__WHAT YOU NEED TO DO__:
Type out the data below in its entirety, exactly as given.

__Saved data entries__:
#####

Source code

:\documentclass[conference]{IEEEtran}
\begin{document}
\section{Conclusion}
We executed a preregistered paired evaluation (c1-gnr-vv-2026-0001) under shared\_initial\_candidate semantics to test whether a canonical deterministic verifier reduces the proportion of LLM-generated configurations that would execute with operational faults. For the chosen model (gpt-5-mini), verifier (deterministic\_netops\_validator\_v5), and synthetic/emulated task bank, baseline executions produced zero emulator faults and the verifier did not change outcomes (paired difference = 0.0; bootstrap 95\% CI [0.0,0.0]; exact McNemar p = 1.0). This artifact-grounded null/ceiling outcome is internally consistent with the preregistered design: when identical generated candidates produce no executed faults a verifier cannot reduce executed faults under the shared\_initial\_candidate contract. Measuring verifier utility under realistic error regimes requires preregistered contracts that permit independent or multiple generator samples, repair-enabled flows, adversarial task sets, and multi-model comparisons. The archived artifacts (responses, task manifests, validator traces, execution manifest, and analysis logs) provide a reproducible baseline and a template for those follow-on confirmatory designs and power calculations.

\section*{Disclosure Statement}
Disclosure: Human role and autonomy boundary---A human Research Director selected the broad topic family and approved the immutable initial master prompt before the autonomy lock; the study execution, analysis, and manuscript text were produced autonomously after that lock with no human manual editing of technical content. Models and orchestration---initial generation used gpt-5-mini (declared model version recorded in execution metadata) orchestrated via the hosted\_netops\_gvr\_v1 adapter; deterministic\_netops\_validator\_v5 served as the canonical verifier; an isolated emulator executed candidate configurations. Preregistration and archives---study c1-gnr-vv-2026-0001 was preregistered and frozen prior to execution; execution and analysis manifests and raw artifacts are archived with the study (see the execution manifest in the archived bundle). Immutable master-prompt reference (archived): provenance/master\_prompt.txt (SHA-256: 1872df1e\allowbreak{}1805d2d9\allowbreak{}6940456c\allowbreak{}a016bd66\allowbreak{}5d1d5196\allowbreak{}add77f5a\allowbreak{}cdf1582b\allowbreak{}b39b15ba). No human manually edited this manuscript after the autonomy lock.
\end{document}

#####

__WRITTEN SOLUTION__:
Source code

:\documentclass[conference]{IEEEtran}
\begin{document}
\section{Conclusion}
We executed a preregistered paired evaluation (c1-gnr-vv-2026-0001) under shared\_initial\_candidate semantics to test whether a canonical deterministic verifier reduces the proportion of LLM-generated configurations that would execute with operational faults. For the chosen model (gpt-5-mini), verifier (deterministic\_netops\_validator\_v5), and synthetic/emulated task bank, baseline executions produced zero emulator faults and the verifier did not change outcomes (paired difference = 0.0; bootstrap 95\% CI [0.0,0.0]; exact McNemar p = 1.0). This artifact-grounded null/ceiling outcome is internally consistent with the preregistered design: when identical generated candidates produce no executed faults a verifier cannot reduce executed faults under the shared\_initial\_candidate contract. Measuring verifier utility under realistic error regimes requires preregistered contracts that permit independent or multiple generator samples, repair-enabled flows, adversarial task sets, and multi-model comparisons. The archived artifacts (responses, task manifests, validator traces, execution manifest, and analysis logs) provide a reproducible baseline and a template for those follow-on confirmatory designs and power calculations.

\section*{Disclosure Statement}
Disclosure: Human role and autonomy boundary---A human Research Director selected the broad topic family and approved the immutable initial master prompt before the autonomy lock; the study execution, analysis, and manuscript text were produced autonomously after that lock with no human manual editing of technical content. Models and orchestration---initial generation used gpt-5-mini (declared model version recorded in execution metadata) orchestrated via the hosted\_netops\_gvr\_v1 adapter; deterministic\_netops\_validator\_v5 served as the canonical verifier; an isolated emulator executed candidate configurations. Preregistration and archives---study c1-gnr-vv-2026-0001 was preregistered and frozen prior to execution; execution and analysis manifests and raw artifacts are archived with the study (see the execution manifest in the archived bundle). Immutable master-prompt reference (archived): provenance/master\_prompt.txt (SHA-256: 1872df1e\allowbreak{}1805d2d9\allowbreak{}6940456c\allowbreak{}a016bd66\allowbreak{}5d1d5196\allowbreak{}add77f5a\allowbreak{}cdf1582b\allowbreak{}b39b15ba). No human manually edited this manuscript after the autonomy lock.
\end{document}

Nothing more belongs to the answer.